Description of the task
If a line of the material contains "Resource", copy it.

== Extracted information

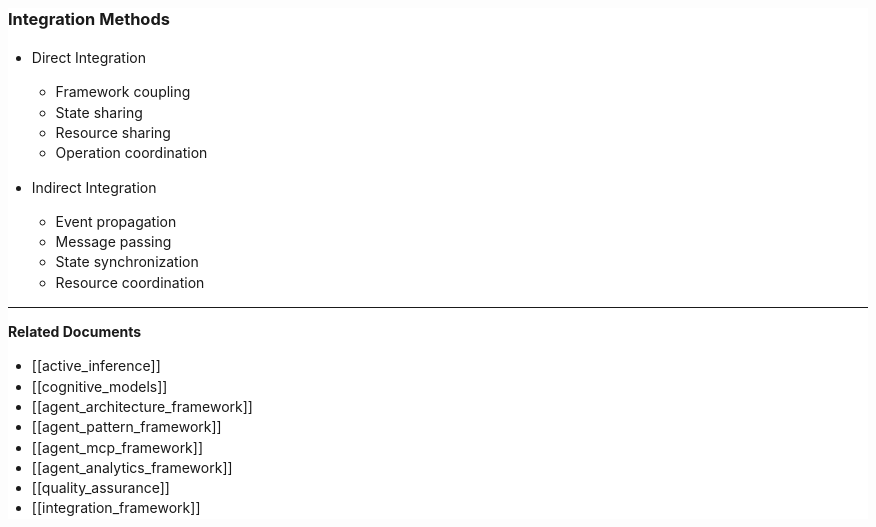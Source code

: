 ### Integration Methods
- Direct Integration
  - Framework coupling
  - State sharing
  - Resource sharing
  - Operation coordination

- Indirect Integration
  - Event propagation
  - Message passing
  - State synchronization
  - Resource coordination

---
**Related Documents**
- [[active_inference]]
- [[cognitive_models]]
- [[agent_architecture_framework]]
- [[agent_pattern_framework]]
- [[agent_mcp_framework]]
- [[agent_analytics_framework]]
- [[quality_assurance]]
- [[integration_framework]] 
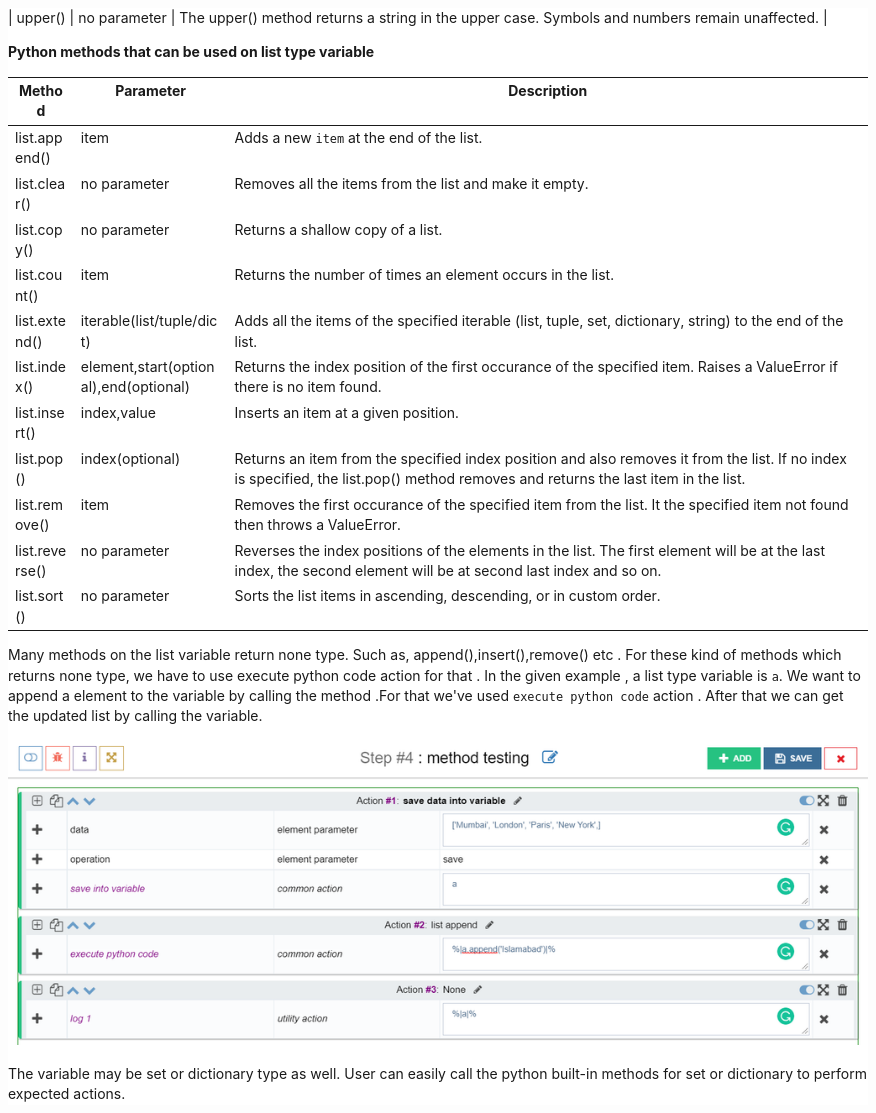 | upper()           | no parameter                   | The upper() method returns a string in the upper case. Symbols and numbers remain unaffected.           |

**Python methods that can be used on list type variable**

| Method             | Parameter         | Description                                                                     |
|--------------------|-------------------|----------------------------------------------------------------------------|
|list.append()| item |Adds a new `item` at the end of the list.|
|list.clear() | no parameter |Removes all the items from the list and make it empty.|
|list.copy()| no parameter	|Returns a shallow copy of a list.|
|list.count()| item	|Returns the number of times an element occurs in the list.|
|list.extend()| iterable(list/tuple/dict)	|Adds all the items of the specified iterable (list, tuple, set, dictionary, string) to the end of the list.|
|list.index()| element,start(optional),end(optional)	|Returns the index position of the first occurance of the specified item. Raises a ValueError if there is no item found.|
|list.insert()|index,value	|Inserts an item at a given position.|
|list.pop()|index(optional)	|Returns an item from the specified index position and also removes it from the list. If no index is specified, the list.pop() method removes and returns the last item in the list.|
|list.remove()|item	|Removes the first occurance of the specified item from the list. It the specified item not found then throws a ValueError.|
|list.reverse()|no parameter	|Reverses the index positions of the elements in the list. The first element will be at the last index, the second element will be at second last index and so on.|
|list.sort()|no parameter|Sorts the list items in ascending, descending, or in custom order.|

Many methods on the list variable return none type. Such as, append(),insert(),remove() etc . For these kind of methods which returns none type, we have to use 
execute python code action for that . In the given example , a list type variable is `a`. We want to append a element to the variable by calling the method .For that 
we've used `execute python code` action . After that we can get the updated list by calling the variable.

![](/img/method_test2.png)

The variable may be set or dictionary type as well. User can easily call the python built-in methods for set or dictionary to perform expected actions.

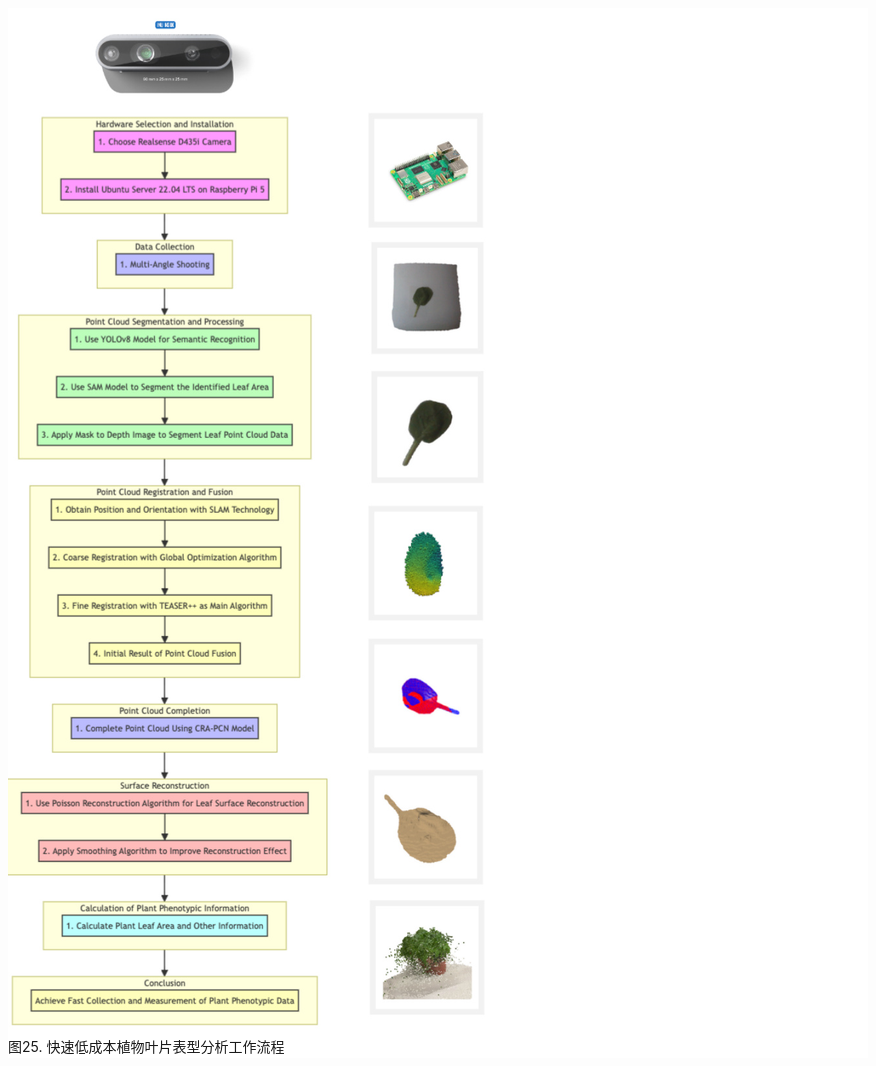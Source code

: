 ![](images/cd4ba4e89613a3b039450d4fa533cc099d2b8ba4cc458280f53ef33fdb64f057.jpg)  
图25. 快速低成本植物叶片表型分析工作流程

====

Answer to the problem
  - Resource sharing
  - Resource coordination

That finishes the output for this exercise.